Se l’8 settembre 1943 è stato l’evento che ha decretato <la morte della Patria>, come riconosciuto da Salvatore Satta già nel 1948 e confermato da Galli della Loggia nel 1993, questa data attuale sarà ricordata come la morte della democrazia. L’operazione batteriologica ha comprovato l’assenza totale dello spirito nazionale e del senso comunitario.
Quelli che furono i comportamenti delle istituzioni e del popolo alla dichiarazione di resa incondizionata si sono ripetuti, con le dovute contestualizzazioni di tempo e di modi, nel momento prolungato e manipolato dell’avvenimento virogeno noto con il nome di battaglia di Covid19.
Alla capitolazione completa di fronte al nemico invisibile e volutamente sovrastimato, le istituzioni hanno dimostrato l’usuale propensione allo sbracamento e alla più nauseante rovina.
Se, all’epoca, gli Stati Maggiori si sono dileguati lasciando i militari allo sbando, le strutture pubbliche si sono spontaneamente smantellate, il popolo si è disgregato nell’interesse privato e nelle vendicative delazioni, la casa regnante è fuggita in cerca della salvezza vergognosa, oggi le sovrapposizioni simboliche sono facilmente identificabili.
Un governo falsario e illegittimo ha continuato a sfornare decreti anticostituzionali e arbitrari con l’unica funzione di mantenere le proprie posizioni di potere e le prerogative di gestione della cosa pubblica indipendentemente dalle indicazioni delle altre rappresentanze parlamentari. Decreti contraddittori e informazioni manipolate hanno creato panico e disorientamento, con la precisa volontà di ammansire la popolazione attraverso l’incertezza e la paura.

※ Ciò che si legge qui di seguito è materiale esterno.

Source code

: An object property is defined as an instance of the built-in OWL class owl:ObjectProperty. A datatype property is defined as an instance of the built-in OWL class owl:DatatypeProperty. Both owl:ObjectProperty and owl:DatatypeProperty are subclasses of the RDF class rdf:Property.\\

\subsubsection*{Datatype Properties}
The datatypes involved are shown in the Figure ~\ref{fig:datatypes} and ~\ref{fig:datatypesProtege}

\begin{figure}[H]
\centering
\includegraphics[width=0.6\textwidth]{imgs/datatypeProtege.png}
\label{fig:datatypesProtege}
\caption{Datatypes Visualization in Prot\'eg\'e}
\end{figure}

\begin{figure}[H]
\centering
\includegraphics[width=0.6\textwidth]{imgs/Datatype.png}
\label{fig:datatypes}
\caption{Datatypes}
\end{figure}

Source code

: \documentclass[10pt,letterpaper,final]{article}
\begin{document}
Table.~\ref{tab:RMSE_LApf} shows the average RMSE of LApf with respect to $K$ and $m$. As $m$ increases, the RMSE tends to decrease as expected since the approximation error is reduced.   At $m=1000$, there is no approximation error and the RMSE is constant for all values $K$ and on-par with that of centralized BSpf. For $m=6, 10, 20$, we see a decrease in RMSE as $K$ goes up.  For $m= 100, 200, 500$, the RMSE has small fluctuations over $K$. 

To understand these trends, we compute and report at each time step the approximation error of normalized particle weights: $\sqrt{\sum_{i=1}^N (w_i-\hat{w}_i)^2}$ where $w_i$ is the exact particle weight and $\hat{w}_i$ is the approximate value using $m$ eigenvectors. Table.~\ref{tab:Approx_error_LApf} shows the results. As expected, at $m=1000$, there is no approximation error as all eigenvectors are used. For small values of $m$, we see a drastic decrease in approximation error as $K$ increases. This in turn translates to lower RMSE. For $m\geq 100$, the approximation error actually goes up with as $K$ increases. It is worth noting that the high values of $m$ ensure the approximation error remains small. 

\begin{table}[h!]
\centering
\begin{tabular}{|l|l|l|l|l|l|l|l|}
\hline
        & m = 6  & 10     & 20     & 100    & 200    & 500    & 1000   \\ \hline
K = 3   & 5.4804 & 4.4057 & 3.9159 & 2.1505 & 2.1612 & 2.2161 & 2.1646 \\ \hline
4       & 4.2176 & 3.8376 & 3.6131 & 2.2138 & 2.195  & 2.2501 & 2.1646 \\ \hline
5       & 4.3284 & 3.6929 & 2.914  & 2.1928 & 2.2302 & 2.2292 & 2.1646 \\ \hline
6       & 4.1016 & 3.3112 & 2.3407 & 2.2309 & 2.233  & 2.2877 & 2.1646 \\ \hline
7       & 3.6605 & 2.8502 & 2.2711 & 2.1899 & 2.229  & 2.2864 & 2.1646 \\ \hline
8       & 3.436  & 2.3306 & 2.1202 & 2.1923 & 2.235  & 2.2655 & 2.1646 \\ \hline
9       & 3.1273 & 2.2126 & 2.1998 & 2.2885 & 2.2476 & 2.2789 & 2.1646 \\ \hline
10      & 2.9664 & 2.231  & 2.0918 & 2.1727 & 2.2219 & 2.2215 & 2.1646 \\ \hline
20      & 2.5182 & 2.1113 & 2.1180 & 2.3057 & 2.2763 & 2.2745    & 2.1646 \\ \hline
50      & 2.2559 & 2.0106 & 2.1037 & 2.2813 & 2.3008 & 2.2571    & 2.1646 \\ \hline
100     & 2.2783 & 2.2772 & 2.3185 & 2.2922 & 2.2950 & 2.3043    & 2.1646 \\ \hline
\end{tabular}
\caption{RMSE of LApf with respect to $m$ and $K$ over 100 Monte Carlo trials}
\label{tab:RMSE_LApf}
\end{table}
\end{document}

Le organizzazioni istituzionali, come gli uffici pubblici, la sanità, la scuola, la giustizia, hanno dimostrato il nullo senso civico, la dubbia tenuta etica e la pressoché totale assenza di responsabilità.
Mezzemaniche e dirigenti asserragliati negli uffici con orari scadenzati da appuntamenti come se gestissero una proprietà privata, mentre altri in mutande e canottiera a sopperire con il discutibile lavoro a distanza.
Medici di famiglia che invitavano i pazienti con disonorevoli tazebai ambulatoriali a non accedere in studio se malati, ma attivare il numero dell’emergenza in caso di starnuti e febbricola.
Insegnanti felloni che si negavano alle lezioni online in quanto non collegati ad internet o incapaci di gestire il programma, supportando l’attività didattica con e-mail e certificando promozioni e diplomi con discutibile superficialità.
Magistrati scomparsi in tribunali deserti con continui rinvii di udienze e attività giudiziaria ridotta alle minime risposte di urgenze.
Un apparato istituzionale sgretolato di fronte alla distorta e artefatta guerra virale. Dirigenti e funzionari vari che hanno beatamente usufruito della quarantena nella sicurezza economica e nella diserzione lavorativa.
Un’analisi a parte dovrebbe essere dedicata agli istituti bancari, tra orari e giornate ridotte, addetti dislocati ai domiciliari, ma il mantenimento inossidabile dei costi di commissione e di gestione dei fondi.
In tutti questi settori ci sono stati esempi di coraggio, onesta e senso del dovere. Elementi non contaminati dal terrorismo batteriologico che hanno affiancato i dissidenti della sedizione di stato: dai giovani del mojito di gruppo alle commesse dei supermercati, dai militari dedicati al controllo dei clandestini a quei commercianti che, paura o non paura, hanno regolarmente alzato le saracinesche per conquistarsi il pane quotidiano e fare fronte alle spese inderogabili della propria attività.
L’8 settembre 2020 ha diviso nuovamente l’Italia come quello del ’43: i traditori e i meschini che hanno pensato alla propria pancia, magari ingrassandosi sulle disgrazie, e coloro che hanno mantenuto saldo il concetto di comunità e di Nazione. Anche di questo si dovrà tenere memoria.